Licorice – a dense rubbery candy that is usually made in black or red strips and flavored with licorice

Licorice

After creating paintings for Chelsea and Devin a few years ago, Trisha challenged me: “When do I get a painting?” As I always do when that happens, I ask what they want.

“Something abstracty.” [Trisha’s favorite artist is Chagall, that’s where this comes from]

“Abstracty? I can’t do abstract, sorry. I need something more specific?”

“How about a still life with good bottle of wine and a glass. Maybe some cheese….”

That’s how it started. Glass is good, hard. I have done a wine bottle once. That’s a self-portrait in my Glendale, Arizona apartment in January 1980 with a port bottle on the shelf behind me. And a half-filled glass would be hard.

And this started the longest, hardest painting I have done in all my years. January and February 2010 saw no painting activity. I did a layout using photographs in March while Trisha was out of town on a trip. I was hoping to get it done quickly while she was gone. Wrong. From March until December, the painting was just an outline on the easel behind my desk that was clearly not going anywhere. But I knew that if I removed it “temporarily” to get my creative juices flowing and started another painting, the chances that I would NEVER get back to it were great. So I didn’t allow that. Finally, in December 2010 I decided I didn’t want to be stuck forever and I’d finish.

Perseverance paid off, and I like the outcome, even though I could not get the colors in this photograph match to true vibrance of the original – which is the case in almost all photographs of paintings.

The wine was a 2003 Cabernet Savignon of The Montelena Estate. This is, for wine connoisseurs, a very good wine. She had saved it for a special occasion. I laid the cork next to it. The bottle and the glass are on a cutting board that Chelsea made in shop class when she was in school, which we use all the time for bread cutting and serving on special occasions. The stack of books to the right also has meaning. The four books on the top come from the library of Trisha’s father who passed away in 2004 whose memory she holds dear. The thick, tattered volume is The Household Physician by the Brown-Flynn Publishing Company of  Buffalo, New Edition, 1926. It provides for some hilarious reading. The book on Chagall is one I gave her as a present. It’s a coffee table book of Chagall paintings.

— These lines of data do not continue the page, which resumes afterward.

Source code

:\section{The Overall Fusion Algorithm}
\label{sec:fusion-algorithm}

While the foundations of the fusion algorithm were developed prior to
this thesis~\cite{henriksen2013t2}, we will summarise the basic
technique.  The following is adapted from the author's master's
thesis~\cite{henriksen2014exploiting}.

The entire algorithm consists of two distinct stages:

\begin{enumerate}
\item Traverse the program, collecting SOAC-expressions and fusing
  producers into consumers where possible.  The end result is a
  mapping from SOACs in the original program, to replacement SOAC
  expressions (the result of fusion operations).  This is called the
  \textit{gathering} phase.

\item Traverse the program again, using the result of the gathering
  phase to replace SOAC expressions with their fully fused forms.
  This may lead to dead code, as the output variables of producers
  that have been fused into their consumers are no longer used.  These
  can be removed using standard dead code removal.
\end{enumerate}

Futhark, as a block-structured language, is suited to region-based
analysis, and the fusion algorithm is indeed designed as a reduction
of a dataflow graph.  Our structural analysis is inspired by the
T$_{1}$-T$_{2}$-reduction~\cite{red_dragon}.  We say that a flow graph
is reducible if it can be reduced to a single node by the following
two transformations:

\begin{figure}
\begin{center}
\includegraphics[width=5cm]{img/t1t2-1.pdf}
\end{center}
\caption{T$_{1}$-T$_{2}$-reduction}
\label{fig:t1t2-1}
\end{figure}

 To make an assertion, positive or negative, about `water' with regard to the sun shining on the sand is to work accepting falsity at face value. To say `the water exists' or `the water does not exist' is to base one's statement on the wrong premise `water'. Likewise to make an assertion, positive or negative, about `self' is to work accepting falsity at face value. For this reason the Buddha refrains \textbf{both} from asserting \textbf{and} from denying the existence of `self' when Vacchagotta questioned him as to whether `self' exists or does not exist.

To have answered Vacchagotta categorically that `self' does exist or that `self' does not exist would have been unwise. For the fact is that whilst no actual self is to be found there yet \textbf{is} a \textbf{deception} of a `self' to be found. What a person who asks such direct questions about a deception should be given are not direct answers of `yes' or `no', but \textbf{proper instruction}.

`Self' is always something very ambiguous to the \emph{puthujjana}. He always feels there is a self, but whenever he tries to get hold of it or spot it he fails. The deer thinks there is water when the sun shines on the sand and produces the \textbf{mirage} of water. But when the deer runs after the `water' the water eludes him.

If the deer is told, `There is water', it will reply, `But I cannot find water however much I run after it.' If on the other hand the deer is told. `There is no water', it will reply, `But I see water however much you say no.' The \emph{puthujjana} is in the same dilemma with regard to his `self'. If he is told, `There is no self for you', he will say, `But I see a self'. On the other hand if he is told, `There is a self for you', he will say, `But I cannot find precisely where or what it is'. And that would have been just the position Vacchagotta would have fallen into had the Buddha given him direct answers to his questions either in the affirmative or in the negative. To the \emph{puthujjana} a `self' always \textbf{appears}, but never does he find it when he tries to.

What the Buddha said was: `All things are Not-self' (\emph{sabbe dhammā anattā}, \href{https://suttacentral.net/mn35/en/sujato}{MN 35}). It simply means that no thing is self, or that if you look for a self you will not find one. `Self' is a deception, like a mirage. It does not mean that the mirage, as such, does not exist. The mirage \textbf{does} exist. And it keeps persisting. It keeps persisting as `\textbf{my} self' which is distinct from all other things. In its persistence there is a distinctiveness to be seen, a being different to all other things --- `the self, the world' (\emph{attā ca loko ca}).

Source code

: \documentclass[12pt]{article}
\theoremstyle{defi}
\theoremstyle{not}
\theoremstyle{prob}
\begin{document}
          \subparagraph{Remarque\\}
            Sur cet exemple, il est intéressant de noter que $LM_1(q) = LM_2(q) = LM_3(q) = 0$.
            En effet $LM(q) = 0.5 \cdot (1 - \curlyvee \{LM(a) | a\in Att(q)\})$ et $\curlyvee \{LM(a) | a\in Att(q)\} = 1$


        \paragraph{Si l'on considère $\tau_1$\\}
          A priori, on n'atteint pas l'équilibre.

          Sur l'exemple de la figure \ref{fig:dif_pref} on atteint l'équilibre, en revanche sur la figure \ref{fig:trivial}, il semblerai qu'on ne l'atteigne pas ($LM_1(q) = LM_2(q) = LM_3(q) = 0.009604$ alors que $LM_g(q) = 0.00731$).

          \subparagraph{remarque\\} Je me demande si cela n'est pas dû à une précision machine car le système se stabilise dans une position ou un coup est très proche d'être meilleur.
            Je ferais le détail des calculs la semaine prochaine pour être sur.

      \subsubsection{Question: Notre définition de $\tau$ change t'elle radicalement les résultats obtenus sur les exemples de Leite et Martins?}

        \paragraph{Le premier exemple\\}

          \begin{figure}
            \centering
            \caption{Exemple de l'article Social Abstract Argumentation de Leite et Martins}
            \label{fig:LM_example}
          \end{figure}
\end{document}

Everybody asks: “Why the licorice?”

I put a few strands of licorice there because I felt that it would be very hard to paint them, and because Trisha loves licorice. Buy her a big bucket from Costco and put it there on the counter, and you can see her become a slave – to the licorice.

That provided for a personal connection and finally the title of the painting.

It took me a year, longer than any painting I can remember that I actually finished and didn’t abandon.

There you have it. I am done. I can finally move on to the next.

One thought on “Licorice

  1. Eric Petrie

    I love the fact that colors don’t match from the painted canvas to the photo-screen. It makes paintings worth their weight in gold. Who would need to travel to museums if the pictures showed their genius online?

    But thank the heavens, however beautiful the digital version is (and I like this a lot), the true view must be had by the eye in front of the original canvas.

    It makes me believe that there is a god!